Having the whole server blocked is a big issue if you want to have your app scale beyond a single concurrent user. Fortunately, Shiny's new support of asynchronous processing can be used to remove this behavior. Instead of assigning a value to the reactive value 'result_val', we will instead create a promise to execute the analysis in the future (using the future function) and when it is done assign it to result_val (using %...>%).

library(shiny)
library(promises)
library(future)
plan(multiprocess)

# Define UI for application that draws a histogram
ui <- fluidPage(
  
  # Application title
  titlePanel("Long Run Async"),
  
  # Sidebar with a slider input for number of bins 
  sidebarLayout(
    sidebarPanel(
      actionButton('run', 'Run')
    ),
    
    # Show a plot of the generated distribution
    mainPanel(
      tableOutput("result")
    )
  )
)

server <- function(input, output) {
  N <- 10
  
  result_val <- reactiveVal()
  observeEvent(input$run,{
    result_val(NULL)
    future({
      print("Running...")
      for(i in 1:N){
        Sys.sleep(1)
      }
      quantile(rnorm(1000))
    }) %...>% result_val()
  })
  output$result <- renderTable({
    req(result_val())
  })
}

# Run the application 
shinyApp(ui = ui, server = server)

 

Screen Shot 2018-07-30 at 11.20.04 AM

 

When "Run" is clicked, the UI is now blocked only for the individual performing the analysis. Other users will be able to perform analyses of there own concurrently. That said, we still have some undesirable properties:

  • If "Run" is clicked multiple times, the analysis is run back to back.
  • There is no way to cancel the calculation.
  • The user cannot monitor progress. Shiny's progress bar updates do not support calling them from within future, so we've had to remove the progress bar from the UI. This is not a huge problem for tasks that take a few seconds, but for those that take minutes or hours, not knowing how long until the results show up can be very frustrating.

Third Time Is the Charm

In order to solve the cancel and monitoring problems, we need to be able to communicate between the app and the inside of the promise. This can be accomplished with the use of a file, where progress and interrupt requests are read and written. If the user clicks the cancel button, "interrupt" is written to the file. During the course of the computation the analysis code checks whether interrupt has been signaled and if so, throws an error. If no interrupt has been requested, the analysis code writes its progress to the file.
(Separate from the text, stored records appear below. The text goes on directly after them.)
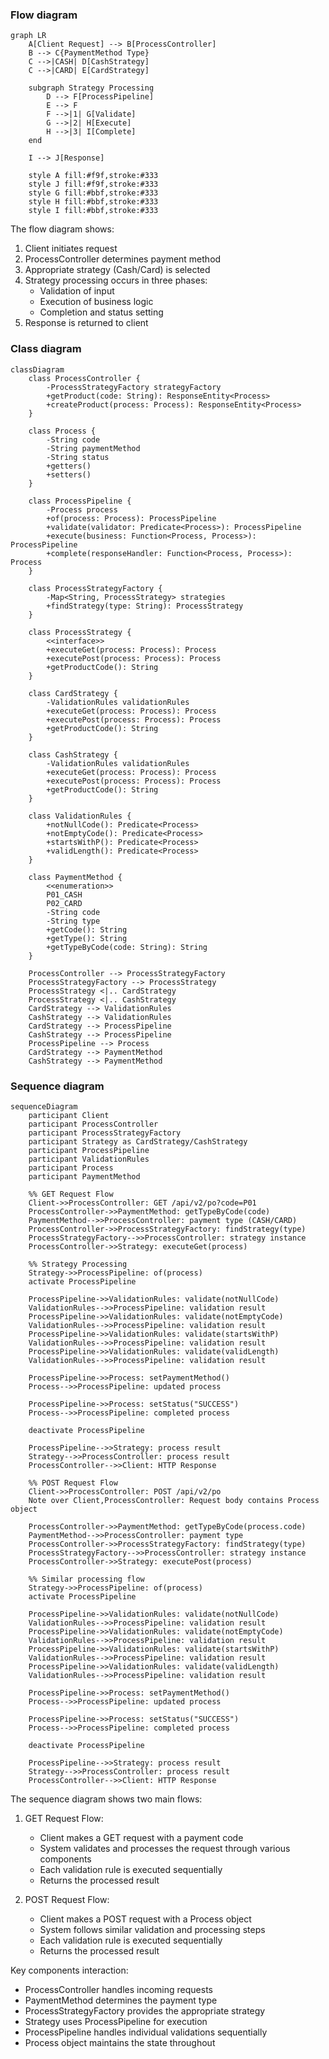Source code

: ### Flow diagram

```mermaid
graph LR
    A[Client Request] --> B[ProcessController]
    B --> C{PaymentMethod Type}
    C -->|CASH| D[CashStrategy]
    C -->|CARD| E[CardStrategy]
    
    subgraph Strategy Processing
        D --> F[ProcessPipeline]
        E --> F
        F -->|1| G[Validate]
        G -->|2| H[Execute]
        H -->|3| I[Complete]
    end
    
    I --> J[Response]
    
    style A fill:#f9f,stroke:#333
    style J fill:#f9f,stroke:#333
    style G fill:#bbf,stroke:#333
    style H fill:#bbf,stroke:#333
    style I fill:#bbf,stroke:#333
```

The flow diagram shows:
1. Client initiates request
2. ProcessController determines payment method
3. Appropriate strategy (Cash/Card) is selected
4. Strategy processing occurs in three phases:
   - Validation of input
   - Execution of business logic
   - Completion and status setting
5. Response is returned to client

### Class diagram

```mermaid
classDiagram
    class ProcessController {
        -ProcessStrategyFactory strategyFactory
        +getProduct(code: String): ResponseEntity<Process>
        +createProduct(process: Process): ResponseEntity<Process>
    }

    class Process {
        -String code
        -String paymentMethod
        -String status
        +getters()
        +setters()
    }

    class ProcessPipeline {
        -Process process
        +of(process: Process): ProcessPipeline
        +validate(validator: Predicate<Process>): ProcessPipeline
        +execute(business: Function<Process, Process>): ProcessPipeline
        +complete(responseHandler: Function<Process, Process>): Process
    }

    class ProcessStrategyFactory {
        -Map<String, ProcessStrategy> strategies
        +findStrategy(type: String): ProcessStrategy
    }

    class ProcessStrategy {
        <<interface>>
        +executeGet(process: Process): Process
        +executePost(process: Process): Process
        +getProductCode(): String
    }

    class CardStrategy {
        -ValidationRules validationRules
        +executeGet(process: Process): Process
        +executePost(process: Process): Process
        +getProductCode(): String
    }

    class CashStrategy {
        -ValidationRules validationRules
        +executeGet(process: Process): Process
        +executePost(process: Process): Process
        +getProductCode(): String
    }

    class ValidationRules {
        +notNullCode(): Predicate<Process>
        +notEmptyCode(): Predicate<Process>
        +startsWithP(): Predicate<Process>
        +validLength(): Predicate<Process>
    }

    class PaymentMethod {
        <<enumeration>>
        P01_CASH
        P02_CARD
        -String code
        -String type
        +getCode(): String
        +getType(): String
        +getTypeByCode(code: String): String
    }

    ProcessController --> ProcessStrategyFactory
    ProcessStrategyFactory --> ProcessStrategy
    ProcessStrategy <|.. CardStrategy
    ProcessStrategy <|.. CashStrategy
    CardStrategy --> ValidationRules
    CashStrategy --> ValidationRules
    CardStrategy --> ProcessPipeline
    CashStrategy --> ProcessPipeline
    ProcessPipeline --> Process
    CardStrategy --> PaymentMethod
    CashStrategy --> PaymentMethod
```

### Sequence diagram

```mermaid
sequenceDiagram
    participant Client
    participant ProcessController
    participant ProcessStrategyFactory
    participant Strategy as CardStrategy/CashStrategy
    participant ProcessPipeline
    participant ValidationRules
    participant Process
    participant PaymentMethod

    %% GET Request Flow
    Client->>ProcessController: GET /api/v2/po?code=P01
    ProcessController->>PaymentMethod: getTypeByCode(code)
    PaymentMethod-->>ProcessController: payment type (CASH/CARD)
    ProcessController->>ProcessStrategyFactory: findStrategy(type)
    ProcessStrategyFactory-->>ProcessController: strategy instance
    ProcessController->>Strategy: executeGet(process)
    
    %% Strategy Processing
    Strategy->>ProcessPipeline: of(process)
    activate ProcessPipeline
    
    ProcessPipeline->>ValidationRules: validate(notNullCode)
    ValidationRules-->>ProcessPipeline: validation result
    ProcessPipeline->>ValidationRules: validate(notEmptyCode)
    ValidationRules-->>ProcessPipeline: validation result
    ProcessPipeline->>ValidationRules: validate(startsWithP)
    ValidationRules-->>ProcessPipeline: validation result
    ProcessPipeline->>ValidationRules: validate(validLength)
    ValidationRules-->>ProcessPipeline: validation result
    
    ProcessPipeline->>Process: setPaymentMethod()
    Process-->>ProcessPipeline: updated process
    
    ProcessPipeline->>Process: setStatus("SUCCESS")
    Process-->>ProcessPipeline: completed process
    
    deactivate ProcessPipeline
    
    ProcessPipeline-->>Strategy: process result
    Strategy-->>ProcessController: process result
    ProcessController-->>Client: HTTP Response

    %% POST Request Flow
    Client->>ProcessController: POST /api/v2/po
    Note over Client,ProcessController: Request body contains Process object
    
    ProcessController->>PaymentMethod: getTypeByCode(process.code)
    PaymentMethod-->>ProcessController: payment type
    ProcessController->>ProcessStrategyFactory: findStrategy(type)
    ProcessStrategyFactory-->>ProcessController: strategy instance
    ProcessController->>Strategy: executePost(process)
    
    %% Similar processing flow
    Strategy->>ProcessPipeline: of(process)
    activate ProcessPipeline
    
    ProcessPipeline->>ValidationRules: validate(notNullCode)
    ValidationRules-->>ProcessPipeline: validation result
    ProcessPipeline->>ValidationRules: validate(notEmptyCode)
    ValidationRules-->>ProcessPipeline: validation result
    ProcessPipeline->>ValidationRules: validate(startsWithP)
    ValidationRules-->>ProcessPipeline: validation result
    ProcessPipeline->>ValidationRules: validate(validLength)
    ValidationRules-->>ProcessPipeline: validation result
    
    ProcessPipeline->>Process: setPaymentMethod()
    Process-->>ProcessPipeline: updated process
    
    ProcessPipeline->>Process: setStatus("SUCCESS")
    Process-->>ProcessPipeline: completed process
    
    deactivate ProcessPipeline
    
    ProcessPipeline-->>Strategy: process result
    Strategy-->>ProcessController: process result
    ProcessController-->>Client: HTTP Response
```

The sequence diagram shows two main flows:

1. GET Request Flow:
   - Client makes a GET request with a payment code
   - System validates and processes the request through various components
   - Each validation rule is executed sequentially
   - Returns the processed result

2. POST Request Flow:
   - Client makes a POST request with a Process object
   - System follows similar validation and processing steps
   - Each validation rule is executed sequentially
   - Returns the processed result

Key components interaction:
- ProcessController handles incoming requests
- PaymentMethod determines the payment type
- ProcessStrategyFactory provides the appropriate strategy
- Strategy uses ProcessPipeline for execution
- ProcessPipeline handles individual validations sequentially
- Process object maintains the state throughout

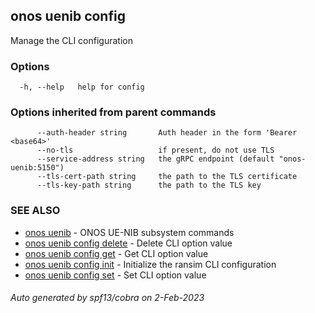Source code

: <!--
SPDX-FileCopyrightText: 2019-present Open Networking Foundation <info@opennetworking.org>

SPDX-License-Identifier: Apache-2.0
-->

## onos uenib config

Manage the CLI configuration

### Options

```
  -h, --help   help for config
```

### Options inherited from parent commands

```
      --auth-header string       Auth header in the form 'Bearer <base64>'
      --no-tls                   if present, do not use TLS
      --service-address string   the gRPC endpoint (default "onos-uenib:5150")
      --tls-cert-path string     the path to the TLS certificate
      --tls-key-path string      the path to the TLS key
```

### SEE ALSO

* [onos uenib](onos_uenib.md)	 - ONOS UE-NIB subsystem commands
* [onos uenib config delete](onos_uenib_config_delete.md)	 - Delete CLI option value
* [onos uenib config get](onos_uenib_config_get.md)	 - Get CLI option value
* [onos uenib config init](onos_uenib_config_init.md)	 - Initialize the ransim CLI configuration
* [onos uenib config set](onos_uenib_config_set.md)	 - Set CLI option value

###### Auto generated by spf13/cobra on 2-Feb-2023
If Status is clicked, Shiny reads the file and notifies the user of its contents.

The last addition to the code is to create a reactive value nclicks that prevents the Run button from triggering multiple analyses.

 

library(shiny)
library(promises)
library(future)
plan(multiprocess)

ui <- fluidPage(
  titlePanel("Long Run Stoppable Async"),
  sidebarLayout(
    sidebarPanel(
      actionButton('run', 'Run'),
      actionButton('cancel', 'Cancel'),
      actionButton('status', 'Check Status')
    ),
    mainPanel(
      tableOutput("result")
    )
  )
)

server <- function(input, output) {
  N <- 10
  
  # Status File
  status_file <- tempfile()
  
  get_status <- function(){
    scan(status_file, what = "character",sep="\n")
  }
  
  set_status <- function(msg){
    write(msg, status_file)
  }
  
  fire_interrupt <- function(){
    set_status("interrupt")
  }
  
  fire_ready <- function(){
    set_status("Ready")
  }

  fire_running <- function(perc_complete){
    if(missing(perc_complete))
      msg <- "Running..."
    else
      msg <- paste0("Running... ", perc_complete, "% Complete")
    set_status(msg)
  }
  
  interrupted <- function(){
    get_status() == "interrupt"
  }

  # Delete file at end of session
  onStop(function(){
    print(status_file)
    if(file.exists(status_file))
      unlink(status_file)
  })
  
  # Create Status File
  fire_ready()
  
  
  nclicks <- reactiveVal(0)
  result_val <- reactiveVal()
  observeEvent(input$run,{
    
    # Don't do anything if analysis is already being run
    if(nclicks() != 0){
      showNotification("Already running analysis")
      return(NULL)
    }
    
    # Increment clicks and prevent concurrent analyses
    nclicks(nclicks() + 1)
    
    result_val(data.frame(Status="Running..."))
    
    fire_running()
    
    result <- future({
      print("Running...")
      for(i in 1:N){
        
        # Long Running Task
        Sys.sleep(1)
        
        # Check for user interrupts
        if(interrupted()){ 
          print("Stopping...")
          stop("User Interrupt")
        }
        
        # Notify status file of progress
        fire_running(100*i/N)
      }
      
      #Some results
      quantile(rnorm(1000))
    }) %...>% result_val()
    
    # Catch inturrupt (or any other error) and notify user
    result <- catch(result,
                    function(e){
                      result_val(NULL)
                      print(e$message)
                      showNotification(e$message)
                    })
    
    # After the promise has been evaluated set nclicks to 0 to allow for anlother Run
    result <- finally(result,
                      function(){
                        fire_ready() 
                        nclicks(0)
                      })
    
    # Return something other than the promise so shiny remains responsive
    NULL
  })
  
  output$result <- renderTable({
    req(result_val())
  })
  
  # Register user interrupt
  observeEvent(input$cancel,{
    print("Cancel")
    fire_interrupt()
  })
  
  # Let user get analysis progress
  observeEvent(input$status,{
    print("Status")
    showNotification(get_status())
  })
}

# Run the application 
shinyApp(ui = ui, server = server)

 

Screen Shot 2018-07-30 at 11.42.08 AM Screen Shot 2018-07-30 at 11.41.55 AM

 

All three of the problems with the original async code have been solved with this implementation. That said, some care should be taken when using async operations like this. It is possible for race conditions to occur, especially if you have multiple "Run" buttons in a single app.

 

Final Thoughts

It is great that Shiny now supports Asynchronous programming. It allows applications to be scaled much more easily, especially when long running processes are present. Making use of these features does add some complexity. The final implementation has ~ 3 times more lines of code compared to the first (naive) attempt.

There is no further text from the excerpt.